A new digital PET/CT scanner can identify smaller cancerous lesions with less required exam time compared to a more traditional molecular imaging modality, according to a March 20 study.
A team of radiologists from the University of Pennsylvania in Philadelphia came to that conclusion after comparing the sensitivity and spatial and timing resolution of two different generations of PET/CT machines. The newer scanner detected lesions as small as 5 millimeters and yielded a “much higher” measured contrast that was closer to actual uptake figures.
The study, supported by a grant from the National Institutes of Health and Siemens research agreement—which provided the scanners—with Penn was published Friday in the Journal of Nuclear Medicine.
Suleman Surti, PhD, said the analysis was performed on a torso phantom and not real patients, but the findings should embolden oncologists, and lead to more precise disease diagnoses.
Another study published earlier this year in the Journal of Nuclear Medicine also found that digital PET scanners could detect smaller abnormalities and actually produced images preferred by nuclear medicine experts.
For their research, Surti et al. acquired information via the Society of Nuclear Medicine and Molecular Imaging Clinical Trials Network and combined it with phantom data to generate a mock lesion dataset with known contrast measurements. The group utilized a vendor-set image reconstruction algorithm and gauged modality accuracy according to the area under the localized receiver operating characteristic curve (ALROC), which represented the likelihood of correctly pinpointing and localizing a lesion.
After testing both the Biograph mCT and newer Biograph Vision scanners, the latter PET/CT machine produced less background “nodule distribution" contrast. Clinicians reported higher measured lesion contrast in the new scanner as a result of better spatial resolution. The goal of a molecular imaging expert reviewing a PET scan, Surti and colleagues noted, is to determine if an image contains abnormal uptake, which indicates a patient may have a disease.

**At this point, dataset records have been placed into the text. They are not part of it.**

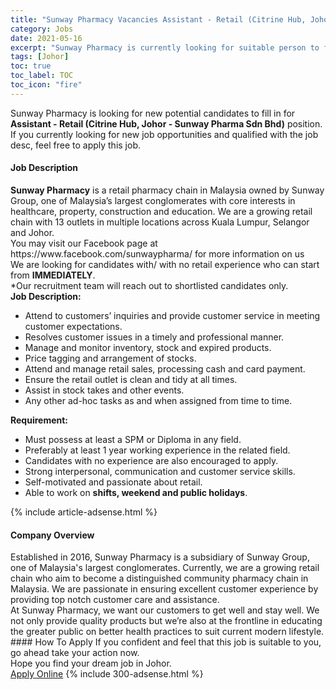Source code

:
 ```yaml
---
title: "Sunway Pharmacy Vacancies Assistant - Retail (Citrine Hub, Johor - Sunway Pharma Sdn Bhd)" 
category: Jobs 
date: 2021-05-16 
excerpt: "Sunway Pharmacy is currently looking for suitable person to fill in the Assistant - Retail (Citrine Hub, Johor - Sunway Pharma Sdn Bhd) which based in Johor" 
tags: [Johor] 
toc: true 
toc_label: TOC 
toc_icon: "fire" 
--- 
```


<p>Sunway Pharmacy is looking for new potential candidates to fill in for <b>Assistant - Retail (Citrine Hub, Johor - Sunway Pharma Sdn Bhd)</b> position. If you currently looking for new job opportunities and qualified with the job desc, feel free to apply this job.
</p><div><div><h4>Job Description</h4></div><div><div><span><div><div><div><strong>Sunway Pharmacy</strong> is a retail pharmacy chain in Malaysia owned by Sunway Group, one of Malaysia&#8217;s largest conglomerates with core interests in healthcare, property, construction and education. We are a growing retail chain with 13 outlets in multiple locations across Kuala Lumpur, Selangor and Johor.</div><div>You may visit our Facebook page at https://www.facebook.com/sunwaypharma/ for more information on us</div><div>We are looking for candidates with/ with no retail experience who can start from <strong>IMMEDIATELY</strong>.</div><div>*Our recruitment team will reach out to shortlisted candidates only.</div><strong>Job Description:</strong><ul><li>Attend to customers&#8217; inquiries and provide customer service in meeting customer expectations.</li><li>Resolves customer issues in a timely and professional manner.</li><li>Manage and monitor inventory, stock and expired products.</li><li>Price tagging and arrangement of stocks.</li><li>Attend and manage retail sales, processing cash and card payment.</li><li>Ensure the retail outlet is clean and tidy at all times.</li><li>Assist in stock takes and other events.</li><li>Any other ad-hoc tasks as and when assigned from time to time.</li></ul><strong>Requirement:</strong><ul><li>Must possess at least a SPM or Diploma in any field.</li><li>Preferably at least 1 year working experience in the related field.</li><li>Candidates with no experience are also encouraged to apply.</li><li>Strong interpersonal, communication and customer service skills.</li><li>Self-motivated and passionate about retail.</li><li>Able to work on <strong>shifts, weekend and public holidays</strong>.</li></ul></div></div></span></div></div></div> 
{% include article-adsense.html %} 
<div><div><h4>Company Overview</h4></div><div><div><span><div><div>
<div>
		Established in 2016, Sunway Pharmacy is a subsidiary of Sunway Group, one of Malaysia's largest conglomerates. Currently, we are a growing retail chain who aim to become a distinguished community pharmacy chain in Malaysia. We are passionate in ensuring excellent customer experience by providing top notch customer care and assistance.</div>
<div>
		At Sunway Pharmacy, we want our customers to get well and stay well. We not only provide quality products but we&#8217;re also at the frontline in educating the greater public on better health practices to suit current modern lifestyle.</div>
</div></div></span></div></div></div> 
#### How To Apply 
If you confident and feel that this job is suitable to you, go ahead take your action now. <br/> 
Hope you find your dream job in Johor. <br/> 
<a href="https://www.jobstreet.com.my/en/job/assistant-retail-citrine-hub-johor-sunway-pharma-sdn-bhd-4552878?jobId=jobstreet-my-job-4552878&" class="btn btn--info" target="_blank" rel="nofollow noopenner">Apply Online</a> 
{% include 300-adsense.html %} 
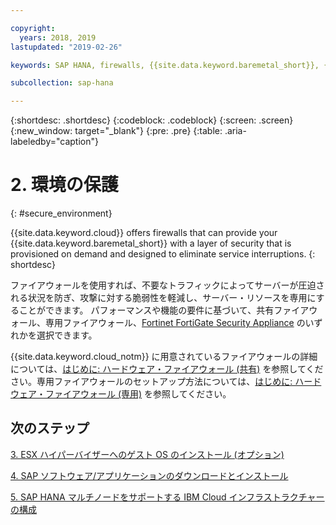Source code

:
 ```yaml
---

copyright:
  years: 2018, 2019
lastupdated: "2019-02-26"

keywords: SAP HANA, firewalls, {{site.data.keyword.baremetal_short}}, {{site.data.keyword.cloud_notm}}, Fortinet FortiGate

subcollection: sap-hana

---
```


{:shortdesc: .shortdesc}
{:codeblock: .codeblock}
{:screen: .screen}
{:new_window: target="_blank"}
{:pre: .pre}
{:table: .aria-labeledby="caption"}

# 2. 環境の保護
{: #secure_environment}

{{site.data.keyword.cloud}} offers firewalls that can provide your {{site.data.keyword.baremetal_short}} with a layer of security that is provisioned on demand and designed to eliminate service interruptions.
{: shortdesc}

ファイアウォールを使用すれば、不要なトラフィックによってサーバーが圧迫される状況を防ぎ、攻撃に対する脆弱性を軽減し、サーバー・リソースを専用にすることができます。 パフォーマンスや機能の要件に基づいて、共有ファイアウォール、専用ファイアウォール、[Fortinet FortiGate Security Appliance](/docs/infrastructure/fortigate-10g?topic=fortigate-10g-getting-started-with-fortigate-security-appliance-10gbps#getting-started-with-fortigate-security-appliance-10gbps) のいずれかを選択できます。

{{site.data.keyword.cloud_notm}} に用意されているファイアウォールの詳細については、[はじめに: ハードウェア・ファイアウォール (共有)](/docs/infrastructure/hardware-firewall-shared?topic=hardware-firewall-shared-getting-started-with-hardware-firewall-shared#getting-started) を参照してください。専用ファイアウォールのセットアップ方法については、[はじめに: ハードウェア・ファイアウォール (専用)](/docs/infrastructure/hardware-firewall-dedicated?topic=hardware-firewall-dedicated-getting-started-with-hardware-firewall-dedicated#getting-started) を参照してください。

## 次のステップ

  [3. ESX ハイパーバイザーへのゲスト OS のインストール (オプション)](/docs/infrastructure/sap-hana?topic=sap-hana-install_guest_os#install_guest_os)

  [4. SAP ソフトウェア/アプリケーションのダウンロードとインストール](/docs/infrastructure/sap-hana?topic=sap-hana-install_sap#install_sap)

  [5. SAP HANA マルチノードをサポートする IBM Cloud インフラストラクチャーの構成](/docs/infrastructure/sap-hana?topic=sap-hana-multi-node-storage#multi-node-storage)
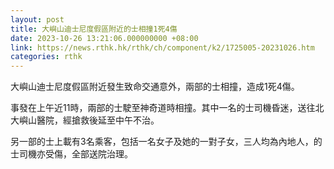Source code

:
 ```yaml
---
layout: post
title: 大嶼山迪士尼度假區附近的士相撞1死4傷
date: 2023-10-26 13:21:06.000000000 +08:00
link: https://news.rthk.hk/rthk/ch/component/k2/1725005-20231026.htm
categories: rthk
---
```


大嶼山迪士尼度假區附近發生致命交通意外，兩部的士相撞，造成1死4傷。 

事發在上午近11時，兩部的士駛至神奇道時相撞。其中一名的士司機昏迷，送往北大嶼山醫院，經搶救後延至中午不治。

另一部的士上載有3名乘客，包括一名女子及她的一對子女，三人均為內地人，的士司機亦受傷，全部送院治理。
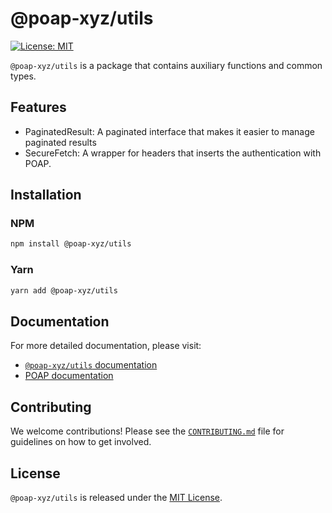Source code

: # @poap-xyz/utils

[![License: MIT](https://img.shields.io/badge/License-MIT-green.svg)](https://opensource.org/licenses/MIT)

`@poap-xyz/utils` is a package that contains auxiliary functions and common types.

## Features

- PaginatedResult: A paginated interface that makes it easier to manage paginated results
- SecureFetch: A wrapper for headers that inserts the authentication with POAP.

## Installation

### NPM

```bash
npm install @poap-xyz/utils
```

### Yarn

```bash
yarn add @poap-xyz/utils
```

## Documentation

For more detailed documentation, please visit:

- [`@poap-xyz/utils` documentation](https://sdk.poap.tech/packages/utils)
- [POAP documentation](https://documentation.poap.tech/docs)

## Contributing

We welcome contributions! Please see the [`CONTRIBUTING.md`](../../.github/CONTRIBUTING.md) file for
guidelines on how to get involved.

## License

`@poap-xyz/utils` is released under the [MIT License](https://opensource.org/licenses/MIT).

“The combination of improved spatial resolution, which provides higher measured contrast, and higher intrinsic sensitivity and improved CTR, which result in better noise characteristics (lower max-scan centroid), leads to a significant increase in ALROC for the Vision relative to the mCT,” the authors wrote.
The use of a phantom was one of the main limitations of this research, the authors noted. Despite this, and a few other constraints, Surti and colleagues believe digital PET/CT scanners can ultimately lead to better care.
“The overall improved performance of the Biograph Vision will lead to improved diagnostic capability in patients for detecting small lesions with much shorter imaging times, they concluded.